A fired up Secretary of State William Gardner Friday flatly refused demands by the four Democratic members of the state’s congressional delegation that he step down from President Donald Trump’s election integrity commission after the panel’s vice chairman questioned the legitimacy of last year’s U.S. Senate race. Gardner, who is also a Democrat, told WMUR the comments by Sens. Jeanne Shaheen and Maggie Hassan and U.S. Reps.

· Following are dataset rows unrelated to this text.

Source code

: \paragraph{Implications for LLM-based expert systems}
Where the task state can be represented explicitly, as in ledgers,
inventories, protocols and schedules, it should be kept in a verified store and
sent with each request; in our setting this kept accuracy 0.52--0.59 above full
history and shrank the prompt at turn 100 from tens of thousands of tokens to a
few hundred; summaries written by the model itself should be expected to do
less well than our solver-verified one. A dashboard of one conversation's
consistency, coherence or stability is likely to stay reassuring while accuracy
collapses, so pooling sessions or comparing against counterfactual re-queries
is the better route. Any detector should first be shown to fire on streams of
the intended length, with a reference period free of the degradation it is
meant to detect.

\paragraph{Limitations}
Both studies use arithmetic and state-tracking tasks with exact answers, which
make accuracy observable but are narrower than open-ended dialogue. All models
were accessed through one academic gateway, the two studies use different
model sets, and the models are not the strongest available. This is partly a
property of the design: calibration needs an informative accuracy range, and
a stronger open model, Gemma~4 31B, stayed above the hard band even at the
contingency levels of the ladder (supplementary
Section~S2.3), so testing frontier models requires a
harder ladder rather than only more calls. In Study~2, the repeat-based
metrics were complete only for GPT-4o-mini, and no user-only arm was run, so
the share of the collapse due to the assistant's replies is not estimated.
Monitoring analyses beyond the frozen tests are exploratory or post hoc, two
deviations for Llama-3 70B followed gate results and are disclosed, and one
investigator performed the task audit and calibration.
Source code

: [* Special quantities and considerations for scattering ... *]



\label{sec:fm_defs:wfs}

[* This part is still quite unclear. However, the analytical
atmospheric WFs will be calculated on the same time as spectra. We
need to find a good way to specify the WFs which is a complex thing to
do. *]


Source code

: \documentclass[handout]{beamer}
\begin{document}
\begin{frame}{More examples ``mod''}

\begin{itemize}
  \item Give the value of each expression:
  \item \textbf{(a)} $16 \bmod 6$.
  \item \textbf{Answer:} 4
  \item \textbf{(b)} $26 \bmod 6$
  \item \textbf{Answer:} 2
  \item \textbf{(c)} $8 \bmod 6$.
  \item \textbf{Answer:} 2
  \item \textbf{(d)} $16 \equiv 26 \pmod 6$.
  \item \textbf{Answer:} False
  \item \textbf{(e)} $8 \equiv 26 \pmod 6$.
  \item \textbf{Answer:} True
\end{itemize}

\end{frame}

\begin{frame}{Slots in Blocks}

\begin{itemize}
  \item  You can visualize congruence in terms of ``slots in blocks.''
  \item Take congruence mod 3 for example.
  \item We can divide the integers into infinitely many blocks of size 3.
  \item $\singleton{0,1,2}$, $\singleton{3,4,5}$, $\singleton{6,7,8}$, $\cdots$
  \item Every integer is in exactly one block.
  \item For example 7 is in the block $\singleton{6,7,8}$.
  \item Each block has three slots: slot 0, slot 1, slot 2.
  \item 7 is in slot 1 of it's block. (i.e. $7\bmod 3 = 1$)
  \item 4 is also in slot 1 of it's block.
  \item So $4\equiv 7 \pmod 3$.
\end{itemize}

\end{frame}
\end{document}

Carol Shea-Porter and Annie Kuster are “hypocritical.” “No, I’m not going to step down, and it’s hypocritical to ask me to step down as a member of a federal commission,” Gardner said. “Have they ever stepped down from a Senate committee or a committee that they serve on because they disagreed with someone on the committee?”
The panel’s vice chairman, Kansas Secretary of State Kris Kobach, wrote in an opinion piece on the conservative news and opinion site Breitbarton Thursday that new statistics issued by Gardner and New Hampshire Commissioner of Safety John Barthelmes suggest that Hassan’s victory over former Sen. Kelly Ayotte last year “was stolen through voter fraud.”
Kobach wrote that the same numbers suggest that Hillary Clinton may have illegitimately won New Hampshire’s four electoral votes over Donald Trump.
Gardner and Barthelmes wrote in a report released by New Hampshire House Speaker Shawn Jasper, R-Hudson, that 6,540 individuals registered to vote on Nov. 8 using an out-of-state driver’s license. As of last week, 1,014 of them had received New Hampshire licenses while 213 of the remaining 5,526 individuals had registered a motor vehicle in the state.